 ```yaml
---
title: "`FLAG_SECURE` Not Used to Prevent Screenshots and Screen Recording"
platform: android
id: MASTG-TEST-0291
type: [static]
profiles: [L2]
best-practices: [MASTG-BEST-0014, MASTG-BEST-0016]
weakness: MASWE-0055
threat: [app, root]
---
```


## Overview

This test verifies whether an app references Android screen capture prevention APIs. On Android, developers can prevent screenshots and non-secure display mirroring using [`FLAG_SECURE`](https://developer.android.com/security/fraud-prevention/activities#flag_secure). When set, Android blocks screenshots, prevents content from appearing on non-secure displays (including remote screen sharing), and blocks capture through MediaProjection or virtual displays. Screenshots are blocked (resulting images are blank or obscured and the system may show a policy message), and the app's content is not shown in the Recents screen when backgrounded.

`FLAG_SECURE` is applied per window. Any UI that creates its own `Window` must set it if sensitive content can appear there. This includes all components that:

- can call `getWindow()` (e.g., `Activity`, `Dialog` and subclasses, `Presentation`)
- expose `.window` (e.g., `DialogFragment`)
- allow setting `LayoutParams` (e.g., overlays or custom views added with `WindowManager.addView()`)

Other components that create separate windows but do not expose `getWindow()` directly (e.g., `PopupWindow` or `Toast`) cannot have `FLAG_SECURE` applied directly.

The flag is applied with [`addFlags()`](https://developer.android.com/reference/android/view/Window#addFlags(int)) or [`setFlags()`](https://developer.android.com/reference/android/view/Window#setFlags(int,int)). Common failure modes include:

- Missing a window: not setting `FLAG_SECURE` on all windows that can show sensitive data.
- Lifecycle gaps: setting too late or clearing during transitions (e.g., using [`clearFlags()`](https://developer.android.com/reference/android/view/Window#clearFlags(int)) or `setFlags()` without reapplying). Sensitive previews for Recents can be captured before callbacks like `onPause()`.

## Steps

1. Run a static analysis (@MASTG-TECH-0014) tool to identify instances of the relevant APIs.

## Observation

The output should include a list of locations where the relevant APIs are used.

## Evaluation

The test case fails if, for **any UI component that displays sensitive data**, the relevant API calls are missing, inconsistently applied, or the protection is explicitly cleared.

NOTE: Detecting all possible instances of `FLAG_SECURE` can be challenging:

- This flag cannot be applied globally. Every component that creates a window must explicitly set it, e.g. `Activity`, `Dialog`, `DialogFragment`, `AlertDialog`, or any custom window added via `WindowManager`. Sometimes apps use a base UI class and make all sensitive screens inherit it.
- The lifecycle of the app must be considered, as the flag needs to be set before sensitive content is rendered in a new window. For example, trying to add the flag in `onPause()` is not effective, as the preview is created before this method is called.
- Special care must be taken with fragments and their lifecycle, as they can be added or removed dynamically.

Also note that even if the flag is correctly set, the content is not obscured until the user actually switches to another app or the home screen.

____

### TASK PROMPT
Print out every record, character for character.

### YOUR RESPONSE
 ```yaml
---
title: "`FLAG_SECURE` Not Used to Prevent Screenshots and Screen Recording"
platform: android
id: MASTG-TEST-0291
type: [static]
profiles: [L2]
best-practices: [MASTG-BEST-0014, MASTG-BEST-0016]
weakness: MASWE-0055
threat: [app, root]
---
```


## Overview

This test verifies whether an app references Android screen capture prevention APIs. On Android, developers can prevent screenshots and non-secure display mirroring using [`FLAG_SECURE`](https://developer.android.com/security/fraud-prevention/activities#flag_secure). When set, Android blocks screenshots, prevents content from appearing on non-secure displays (including remote screen sharing), and blocks capture through MediaProjection or virtual displays. Screenshots are blocked (resulting images are blank or obscured and the system may show a policy message), and the app's content is not shown in the Recents screen when backgrounded.

`FLAG_SECURE` is applied per window. Any UI that creates its own `Window` must set it if sensitive content can appear there. This includes all components that:

- can call `getWindow()` (e.g., `Activity`, `Dialog` and subclasses, `Presentation`)
- expose `.window` (e.g., `DialogFragment`)
- allow setting `LayoutParams` (e.g., overlays or custom views added with `WindowManager.addView()`)

Other components that create separate windows but do not expose `getWindow()` directly (e.g., `PopupWindow` or `Toast`) cannot have `FLAG_SECURE` applied directly.

The flag is applied with [`addFlags()`](https://developer.android.com/reference/android/view/Window#addFlags(int)) or [`setFlags()`](https://developer.android.com/reference/android/view/Window#setFlags(int,int)). Common failure modes include:

- Missing a window: not setting `FLAG_SECURE` on all windows that can show sensitive data.
- Lifecycle gaps: setting too late or clearing during transitions (e.g., using [`clearFlags()`](https://developer.android.com/reference/android/view/Window#clearFlags(int)) or `setFlags()` without reapplying). Sensitive previews for Recents can be captured before callbacks like `onPause()`.

## Steps

1. Run a static analysis (@MASTG-TECH-0014) tool to identify instances of the relevant APIs.

## Observation

The output should include a list of locations where the relevant APIs are used.

## Evaluation

The test case fails if, for **any UI component that displays sensitive data**, the relevant API calls are missing, inconsistently applied, or the protection is explicitly cleared.

NOTE: Detecting all possible instances of `FLAG_SECURE` can be challenging:

- This flag cannot be applied globally. Every component that creates a window must explicitly set it, e.g. `Activity`, `Dialog`, `DialogFragment`, `AlertDialog`, or any custom window added via `WindowManager`. Sometimes apps use a base UI class and make all sensitive screens inherit it.
- The lifecycle of the app must be considered, as the flag needs to be set before sensitive content is rendered in a new window. For example, trying to add the flag in `onPause()` is not effective, as the preview is created before this method is called.
- Special care must be taken with fragments and their lifecycle, as they can be added or removed dynamically.

Also note that even if the flag is correctly set, the content is not obscured until the user actually switches to another app or the home screen.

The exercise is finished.